[Opening INFORMATION SHOWN section]

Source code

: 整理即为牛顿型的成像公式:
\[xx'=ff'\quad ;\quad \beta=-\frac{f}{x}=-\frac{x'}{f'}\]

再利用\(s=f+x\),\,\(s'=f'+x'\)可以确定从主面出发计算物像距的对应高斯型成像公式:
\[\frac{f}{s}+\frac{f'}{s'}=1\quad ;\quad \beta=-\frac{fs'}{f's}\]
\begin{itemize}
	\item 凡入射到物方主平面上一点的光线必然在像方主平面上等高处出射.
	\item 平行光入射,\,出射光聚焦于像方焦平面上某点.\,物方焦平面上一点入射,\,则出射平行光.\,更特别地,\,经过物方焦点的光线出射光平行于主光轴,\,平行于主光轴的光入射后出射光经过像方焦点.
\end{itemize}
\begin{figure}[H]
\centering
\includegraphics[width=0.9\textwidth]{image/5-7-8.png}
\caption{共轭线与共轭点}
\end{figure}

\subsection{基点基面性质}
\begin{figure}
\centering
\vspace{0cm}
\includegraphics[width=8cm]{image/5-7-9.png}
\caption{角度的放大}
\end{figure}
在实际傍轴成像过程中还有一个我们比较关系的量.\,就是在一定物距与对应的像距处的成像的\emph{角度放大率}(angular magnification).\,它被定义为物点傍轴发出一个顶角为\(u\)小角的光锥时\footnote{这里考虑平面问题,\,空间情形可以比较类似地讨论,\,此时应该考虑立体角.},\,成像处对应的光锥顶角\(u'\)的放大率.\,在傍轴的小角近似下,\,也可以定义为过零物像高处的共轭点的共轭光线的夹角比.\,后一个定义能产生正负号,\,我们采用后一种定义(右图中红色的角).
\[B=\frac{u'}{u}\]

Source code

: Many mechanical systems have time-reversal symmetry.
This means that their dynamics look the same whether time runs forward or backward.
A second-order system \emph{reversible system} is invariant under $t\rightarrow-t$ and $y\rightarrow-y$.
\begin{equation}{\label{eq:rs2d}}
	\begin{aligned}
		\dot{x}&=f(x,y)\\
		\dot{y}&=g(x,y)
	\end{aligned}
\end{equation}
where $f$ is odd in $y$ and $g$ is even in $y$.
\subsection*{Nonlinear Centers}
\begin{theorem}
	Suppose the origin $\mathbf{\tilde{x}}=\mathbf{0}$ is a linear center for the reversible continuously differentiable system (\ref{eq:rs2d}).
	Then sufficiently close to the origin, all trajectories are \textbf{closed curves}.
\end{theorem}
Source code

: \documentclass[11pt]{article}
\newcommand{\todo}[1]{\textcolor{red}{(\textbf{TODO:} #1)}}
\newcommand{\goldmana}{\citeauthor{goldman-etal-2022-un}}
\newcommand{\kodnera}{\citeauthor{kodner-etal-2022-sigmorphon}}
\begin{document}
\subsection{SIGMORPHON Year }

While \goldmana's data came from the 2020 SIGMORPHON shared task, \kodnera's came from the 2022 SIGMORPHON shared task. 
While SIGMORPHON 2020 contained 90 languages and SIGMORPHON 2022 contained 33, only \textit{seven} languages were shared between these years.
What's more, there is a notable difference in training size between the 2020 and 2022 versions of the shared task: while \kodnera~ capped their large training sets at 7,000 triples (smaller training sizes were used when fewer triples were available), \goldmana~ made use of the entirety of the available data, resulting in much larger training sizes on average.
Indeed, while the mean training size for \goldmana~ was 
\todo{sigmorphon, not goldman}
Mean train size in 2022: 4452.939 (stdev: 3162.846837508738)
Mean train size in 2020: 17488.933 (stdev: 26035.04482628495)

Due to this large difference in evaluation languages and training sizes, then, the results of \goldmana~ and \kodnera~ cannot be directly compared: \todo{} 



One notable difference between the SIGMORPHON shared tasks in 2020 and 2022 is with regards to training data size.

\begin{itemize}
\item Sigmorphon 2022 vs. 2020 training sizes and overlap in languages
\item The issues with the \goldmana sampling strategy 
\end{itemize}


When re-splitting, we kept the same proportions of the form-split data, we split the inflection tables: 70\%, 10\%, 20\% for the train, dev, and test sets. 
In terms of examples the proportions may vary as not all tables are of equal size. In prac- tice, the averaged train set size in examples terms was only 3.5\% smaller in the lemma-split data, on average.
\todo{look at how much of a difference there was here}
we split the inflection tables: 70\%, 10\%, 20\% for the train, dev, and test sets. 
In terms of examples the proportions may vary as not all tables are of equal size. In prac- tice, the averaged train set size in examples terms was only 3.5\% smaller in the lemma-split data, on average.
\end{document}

[Closing INFORMATION SHOWN section]

### TASK PROMPT
Each line of the data above that contains "begin" counts once; report the total alone.

### EXERCISE OUTPUT
8